▸ SOURCE MATERIAL:
>>>>

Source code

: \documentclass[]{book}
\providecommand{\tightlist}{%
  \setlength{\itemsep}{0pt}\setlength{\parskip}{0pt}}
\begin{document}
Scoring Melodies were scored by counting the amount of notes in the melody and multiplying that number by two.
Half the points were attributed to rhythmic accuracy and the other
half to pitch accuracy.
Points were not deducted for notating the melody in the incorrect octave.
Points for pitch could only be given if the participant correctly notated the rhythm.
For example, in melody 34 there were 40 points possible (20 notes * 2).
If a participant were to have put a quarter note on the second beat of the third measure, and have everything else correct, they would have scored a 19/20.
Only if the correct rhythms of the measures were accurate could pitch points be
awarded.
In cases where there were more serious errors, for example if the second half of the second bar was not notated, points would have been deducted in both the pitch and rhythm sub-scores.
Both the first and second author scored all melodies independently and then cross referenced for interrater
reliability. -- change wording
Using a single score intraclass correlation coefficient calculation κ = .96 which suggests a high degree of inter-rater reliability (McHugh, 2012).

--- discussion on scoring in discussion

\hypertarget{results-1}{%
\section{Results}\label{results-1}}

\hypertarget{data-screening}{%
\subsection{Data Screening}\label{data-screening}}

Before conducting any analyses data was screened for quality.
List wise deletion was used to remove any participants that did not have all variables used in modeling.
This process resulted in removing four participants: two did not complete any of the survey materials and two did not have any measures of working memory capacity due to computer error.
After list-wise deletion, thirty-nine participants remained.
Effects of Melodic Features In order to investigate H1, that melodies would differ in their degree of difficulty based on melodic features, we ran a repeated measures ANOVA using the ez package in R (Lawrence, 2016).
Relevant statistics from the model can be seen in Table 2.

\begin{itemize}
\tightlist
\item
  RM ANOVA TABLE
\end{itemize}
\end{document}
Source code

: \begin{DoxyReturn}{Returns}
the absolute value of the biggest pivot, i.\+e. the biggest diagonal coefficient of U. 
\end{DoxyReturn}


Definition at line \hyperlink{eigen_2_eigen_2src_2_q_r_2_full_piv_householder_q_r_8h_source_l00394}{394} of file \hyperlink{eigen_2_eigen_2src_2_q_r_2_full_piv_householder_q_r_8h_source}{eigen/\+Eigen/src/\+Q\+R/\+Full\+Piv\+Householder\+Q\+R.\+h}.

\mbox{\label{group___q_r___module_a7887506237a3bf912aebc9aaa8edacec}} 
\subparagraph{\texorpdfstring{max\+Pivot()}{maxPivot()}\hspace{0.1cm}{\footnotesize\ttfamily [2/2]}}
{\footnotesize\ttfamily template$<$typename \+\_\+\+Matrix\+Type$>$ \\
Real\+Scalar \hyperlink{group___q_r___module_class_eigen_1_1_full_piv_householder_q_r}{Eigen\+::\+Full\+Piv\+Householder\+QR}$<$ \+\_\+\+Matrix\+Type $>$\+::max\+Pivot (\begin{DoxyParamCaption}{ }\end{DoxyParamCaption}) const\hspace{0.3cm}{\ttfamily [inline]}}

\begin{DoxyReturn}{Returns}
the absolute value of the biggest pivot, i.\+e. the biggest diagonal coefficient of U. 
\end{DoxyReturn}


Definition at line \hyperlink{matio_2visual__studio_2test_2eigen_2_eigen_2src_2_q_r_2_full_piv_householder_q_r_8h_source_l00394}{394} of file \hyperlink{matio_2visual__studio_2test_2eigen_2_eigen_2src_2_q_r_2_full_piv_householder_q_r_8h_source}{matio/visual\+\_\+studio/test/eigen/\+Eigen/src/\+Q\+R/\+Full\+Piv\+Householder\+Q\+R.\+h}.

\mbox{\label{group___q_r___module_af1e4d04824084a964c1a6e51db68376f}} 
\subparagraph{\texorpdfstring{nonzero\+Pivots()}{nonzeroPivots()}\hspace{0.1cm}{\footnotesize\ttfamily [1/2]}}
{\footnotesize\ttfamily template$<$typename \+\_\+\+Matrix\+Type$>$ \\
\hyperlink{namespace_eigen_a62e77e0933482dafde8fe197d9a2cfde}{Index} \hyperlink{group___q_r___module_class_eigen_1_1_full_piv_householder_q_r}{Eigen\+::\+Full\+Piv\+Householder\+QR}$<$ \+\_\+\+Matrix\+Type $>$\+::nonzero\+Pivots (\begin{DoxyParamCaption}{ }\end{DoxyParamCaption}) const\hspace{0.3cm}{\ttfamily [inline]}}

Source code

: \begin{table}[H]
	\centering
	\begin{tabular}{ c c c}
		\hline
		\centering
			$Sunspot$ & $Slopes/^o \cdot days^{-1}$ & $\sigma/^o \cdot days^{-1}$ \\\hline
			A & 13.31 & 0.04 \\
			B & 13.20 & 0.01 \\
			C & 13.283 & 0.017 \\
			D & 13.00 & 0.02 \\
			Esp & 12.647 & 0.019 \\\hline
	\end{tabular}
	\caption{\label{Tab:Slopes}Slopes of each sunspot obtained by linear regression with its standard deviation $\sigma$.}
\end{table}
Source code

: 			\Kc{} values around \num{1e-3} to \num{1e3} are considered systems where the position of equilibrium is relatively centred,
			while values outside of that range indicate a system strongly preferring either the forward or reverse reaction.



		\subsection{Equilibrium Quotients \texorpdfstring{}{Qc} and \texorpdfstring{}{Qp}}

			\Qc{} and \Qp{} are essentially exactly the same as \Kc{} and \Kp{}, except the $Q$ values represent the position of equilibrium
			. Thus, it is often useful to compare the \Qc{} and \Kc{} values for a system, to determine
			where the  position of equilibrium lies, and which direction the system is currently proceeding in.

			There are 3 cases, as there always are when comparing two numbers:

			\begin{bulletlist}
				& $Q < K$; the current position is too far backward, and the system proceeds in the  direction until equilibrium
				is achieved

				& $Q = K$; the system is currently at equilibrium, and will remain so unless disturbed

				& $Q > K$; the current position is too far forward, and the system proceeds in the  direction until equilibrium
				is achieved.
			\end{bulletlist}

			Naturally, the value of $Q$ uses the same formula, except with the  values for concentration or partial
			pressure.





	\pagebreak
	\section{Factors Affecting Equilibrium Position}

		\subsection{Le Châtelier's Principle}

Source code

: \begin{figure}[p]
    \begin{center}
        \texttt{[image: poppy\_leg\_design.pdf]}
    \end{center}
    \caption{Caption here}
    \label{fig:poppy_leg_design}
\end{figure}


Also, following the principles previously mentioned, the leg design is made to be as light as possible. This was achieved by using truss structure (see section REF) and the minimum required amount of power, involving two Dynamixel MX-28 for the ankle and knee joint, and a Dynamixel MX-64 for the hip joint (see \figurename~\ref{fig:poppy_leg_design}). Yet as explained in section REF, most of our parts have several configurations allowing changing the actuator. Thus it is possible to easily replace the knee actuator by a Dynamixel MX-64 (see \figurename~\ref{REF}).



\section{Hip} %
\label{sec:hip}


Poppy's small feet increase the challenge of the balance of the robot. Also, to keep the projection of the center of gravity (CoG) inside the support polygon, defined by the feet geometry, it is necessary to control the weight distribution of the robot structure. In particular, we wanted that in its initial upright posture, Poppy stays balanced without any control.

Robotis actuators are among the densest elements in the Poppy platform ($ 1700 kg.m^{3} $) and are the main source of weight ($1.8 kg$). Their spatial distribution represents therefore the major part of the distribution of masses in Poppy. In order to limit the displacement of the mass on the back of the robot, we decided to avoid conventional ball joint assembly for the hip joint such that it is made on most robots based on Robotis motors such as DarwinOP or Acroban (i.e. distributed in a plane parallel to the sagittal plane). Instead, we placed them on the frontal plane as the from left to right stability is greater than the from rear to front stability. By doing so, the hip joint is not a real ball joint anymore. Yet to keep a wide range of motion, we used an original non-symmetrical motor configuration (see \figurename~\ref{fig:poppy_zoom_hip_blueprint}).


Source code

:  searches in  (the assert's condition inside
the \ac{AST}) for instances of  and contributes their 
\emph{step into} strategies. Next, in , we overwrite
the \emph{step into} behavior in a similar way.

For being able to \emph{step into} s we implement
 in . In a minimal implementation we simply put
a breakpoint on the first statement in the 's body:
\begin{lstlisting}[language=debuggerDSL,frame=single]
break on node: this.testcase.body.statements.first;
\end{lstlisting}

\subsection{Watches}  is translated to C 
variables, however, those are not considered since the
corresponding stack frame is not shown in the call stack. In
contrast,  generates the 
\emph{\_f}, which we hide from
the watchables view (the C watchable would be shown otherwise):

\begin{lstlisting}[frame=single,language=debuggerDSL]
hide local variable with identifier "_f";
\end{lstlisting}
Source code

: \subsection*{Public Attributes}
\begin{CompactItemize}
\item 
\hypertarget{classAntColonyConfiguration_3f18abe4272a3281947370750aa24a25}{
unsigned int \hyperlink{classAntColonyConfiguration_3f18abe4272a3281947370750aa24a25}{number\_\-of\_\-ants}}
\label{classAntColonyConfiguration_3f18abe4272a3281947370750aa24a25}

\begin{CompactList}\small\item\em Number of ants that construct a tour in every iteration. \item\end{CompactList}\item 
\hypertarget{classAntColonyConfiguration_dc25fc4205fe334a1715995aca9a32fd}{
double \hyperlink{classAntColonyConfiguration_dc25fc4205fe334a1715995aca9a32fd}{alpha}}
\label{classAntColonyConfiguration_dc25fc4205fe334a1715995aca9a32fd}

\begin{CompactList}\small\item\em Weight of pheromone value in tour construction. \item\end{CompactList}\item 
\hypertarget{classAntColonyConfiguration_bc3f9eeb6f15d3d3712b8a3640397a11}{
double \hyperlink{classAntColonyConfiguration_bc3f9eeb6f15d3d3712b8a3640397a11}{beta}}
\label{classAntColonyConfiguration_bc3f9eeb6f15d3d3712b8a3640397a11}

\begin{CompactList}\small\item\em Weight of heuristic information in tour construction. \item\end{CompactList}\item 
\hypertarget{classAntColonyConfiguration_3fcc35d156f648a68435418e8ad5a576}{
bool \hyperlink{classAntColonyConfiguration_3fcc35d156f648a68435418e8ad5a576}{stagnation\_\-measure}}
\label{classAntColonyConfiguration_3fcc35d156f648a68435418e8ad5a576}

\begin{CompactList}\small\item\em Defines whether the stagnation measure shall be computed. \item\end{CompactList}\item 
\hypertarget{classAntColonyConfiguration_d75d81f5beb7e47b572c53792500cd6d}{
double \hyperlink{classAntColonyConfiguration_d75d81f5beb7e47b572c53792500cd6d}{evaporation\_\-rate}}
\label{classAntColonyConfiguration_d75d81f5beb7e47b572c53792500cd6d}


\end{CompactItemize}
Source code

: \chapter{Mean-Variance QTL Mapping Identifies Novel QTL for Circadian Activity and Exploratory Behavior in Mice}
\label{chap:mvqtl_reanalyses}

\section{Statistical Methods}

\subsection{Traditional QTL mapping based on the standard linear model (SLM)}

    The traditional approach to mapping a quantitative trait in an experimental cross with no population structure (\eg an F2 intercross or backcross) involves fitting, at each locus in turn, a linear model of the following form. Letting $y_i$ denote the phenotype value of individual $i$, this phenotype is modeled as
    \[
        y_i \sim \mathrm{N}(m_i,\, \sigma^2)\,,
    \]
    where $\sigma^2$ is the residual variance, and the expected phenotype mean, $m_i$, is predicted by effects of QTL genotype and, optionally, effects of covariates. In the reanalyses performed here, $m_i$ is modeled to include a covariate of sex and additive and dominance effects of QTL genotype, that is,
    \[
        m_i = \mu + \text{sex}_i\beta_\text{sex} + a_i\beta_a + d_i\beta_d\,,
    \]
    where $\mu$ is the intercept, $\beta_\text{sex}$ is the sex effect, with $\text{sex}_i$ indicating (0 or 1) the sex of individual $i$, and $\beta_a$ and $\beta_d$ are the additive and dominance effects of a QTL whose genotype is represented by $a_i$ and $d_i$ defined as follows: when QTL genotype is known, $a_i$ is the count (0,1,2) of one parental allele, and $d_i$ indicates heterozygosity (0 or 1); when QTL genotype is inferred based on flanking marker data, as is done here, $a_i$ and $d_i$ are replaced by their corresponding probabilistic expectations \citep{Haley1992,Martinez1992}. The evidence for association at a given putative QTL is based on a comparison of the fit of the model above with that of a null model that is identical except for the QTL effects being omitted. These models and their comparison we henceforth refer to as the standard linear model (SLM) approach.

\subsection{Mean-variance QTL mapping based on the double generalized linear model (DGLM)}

<<<<

▸ WHAT YOU WILL DO:
Line count for the string "CompactList": work it out from the records above and reply with the number alone.

▸ SOLUTION TO THIS EXERCISE:
4